TASK DESCRIPTION:
When you reach the line with "rendered. Notice that" in the listing below, transcribe it and each line after it up to and including the line with "which is why", exactly and with nothing else.
EXTRACTED MATERIAL section start
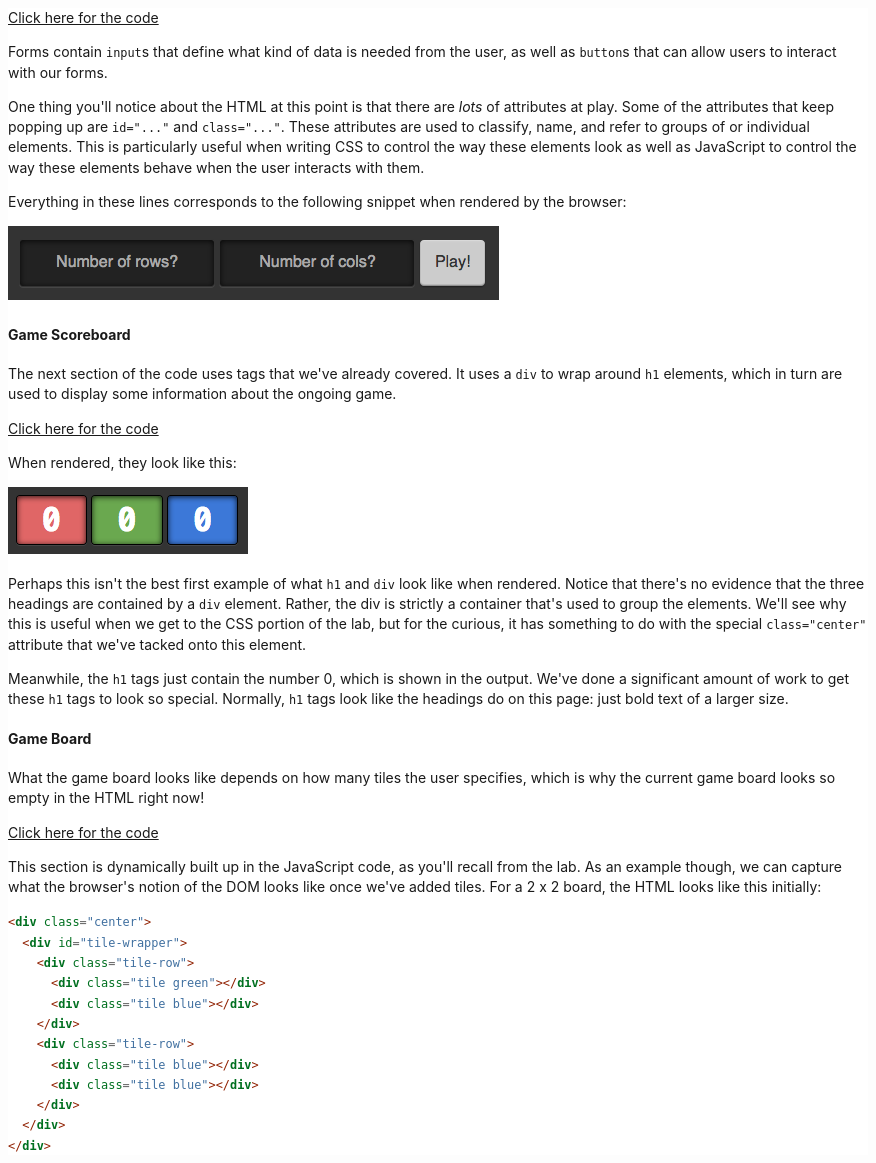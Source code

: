 [Click here for the code][gb-form]

Forms contain `input`s that define what kind of data is needed from the user, as
well as `button`s that can allow users to interact with our forms.

One thing you'll notice about the HTML at this point is that there are _lots_ of
attributes at play. Some of the attributes that keep popping up are `id="..."`
and `class="..."`. These attributes are used to classify, name, and refer to
groups of or individual elements. This is particularly useful when writing CSS
to control the way these elements look as well as JavaScript to control the way
these elements behave when the user interacts with them.

Everything in these lines corresponds to the following snippet when rendered by
the browser:

![Input form][gb-form-img]

#### Game Scoreboard

The next section of the code uses tags that we've already covered. It uses a
`div` to wrap around `h1` elements, which in turn are used to display some
information about the ongoing game.

[Click here for the code][gb-scoreboard]

When rendered, they look like this:

![Scoreboard][gb-scoreboard-img]

Perhaps this isn't the best first example of what `h1` and `div` look like when
rendered. Notice that there's no evidence that the three headings are contained
by a `div` element. Rather, the div is strictly a container that's used to group
the elements. We'll see why this is useful when we get to the CSS portion of the
lab, but for the curious, it has something to do with the special
`class="center"` attribute that we've tacked onto this element.

Meanwhile, the `h1` tags just contain the number 0, which is shown in the
output. We've done a significant amount of work to get these `h1` tags to look
so special. Normally, `h1` tags look like the headings do on this page: just
bold text of a larger size.


#### Game Board

What the game board looks like depends on how many tiles the user specifies,
which is why the current game board looks so empty in the HTML right now!

[Click here for the code][gb-board]

This section is dynamically built up in the JavaScript code, as you'll recall
from the lab. As an example though, we can capture what the browser's notion of
the DOM looks like once we've added tiles. For a 2 x 2 board, the HTML looks
like this initially:

```html
<div class="center">
  <div id="tile-wrapper">
    <div class="tile-row">
      <div class="tile green"></div>
      <div class="tile blue"></div>
    </div>
    <div class="tile-row">
      <div class="tile blue"></div>
      <div class="tile blue"></div>
    </div>
  </div>
</div>
```


[tree-adt]: http://en.wikipedia.org/wiki/Tree_%28data_structure%29
[dom]: http://en.wikipedia.org/wiki/Document_Object_Model
[gb-head]: https://github.com/Z1MM32M4N/jquery-lab/blob/gh-pages/index.html#L3-L13
[gb-form]: https://github.com/Z1MM32M4N/jquery-lab/blob/gh-pages/index.html#L15-L20
[gb-form-img]: ../../assets/img/frontend-lab-form.png
[gb-scoreboard]: https://github.com/Z1MM32M4N/jquery-lab/blob/gh-pages/index.html#L21-L26
[gb-scoreboard-img]: ../../assets/img/frontend-lab-scoreboard.png
[gb-board]: https://github.com/Z1MM32M4N/jquery-lab/blob/gh-pages/index.html#L27-L30
[gb-board-img]: ../../assets/img/frontend-lab-board.png
[gb-javascript]: https://github.com/Z1MM32M4N/jquery-lab/blob/gh-pages/index.html#L31-L36
[gb-body]: https://github.com/Z1MM32M4N/jquery-lab/blob/gh-pages/style.css#L1-L4
[gb-center]: https://github.com/Z1MM32M4N/jquery-lab/blob/gh-pages/style.css#L6-L8
[gb-input]: https://github.com/Z1MM32M4N/jquery-lab/blob/gh-pages/style.css#L10-L19
[gb-tile-green-hover]: https://github.com/Z1MM32M4N/jquery-lab/blob/gh-pages/style.css#L78-L80
[chrome-dev]: https://www.youtube.com/watch?v=Z3HGJsNLQ1E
EXTRACTED MATERIAL section end
SOLUTION FOR THIS EXERCISE:
rendered. Notice that there's no evidence that the three headings are contained
by a `div` element. Rather, the div is strictly a container that's used to group
the elements. We'll see why this is useful when we get to the CSS portion of the
lab, but for the curious, it has something to do with the special
`class="center"` attribute that we've tacked onto this element.

Meanwhile, the `h1` tags just contain the number 0, which is shown in the
output. We've done a significant amount of work to get these `h1` tags to look
so special. Normally, `h1` tags look like the headings do on this page: just
bold text of a larger size.


#### Game Board

What the game board looks like depends on how many tiles the user specifies,
which is why the current game board looks so empty in the HTML right now!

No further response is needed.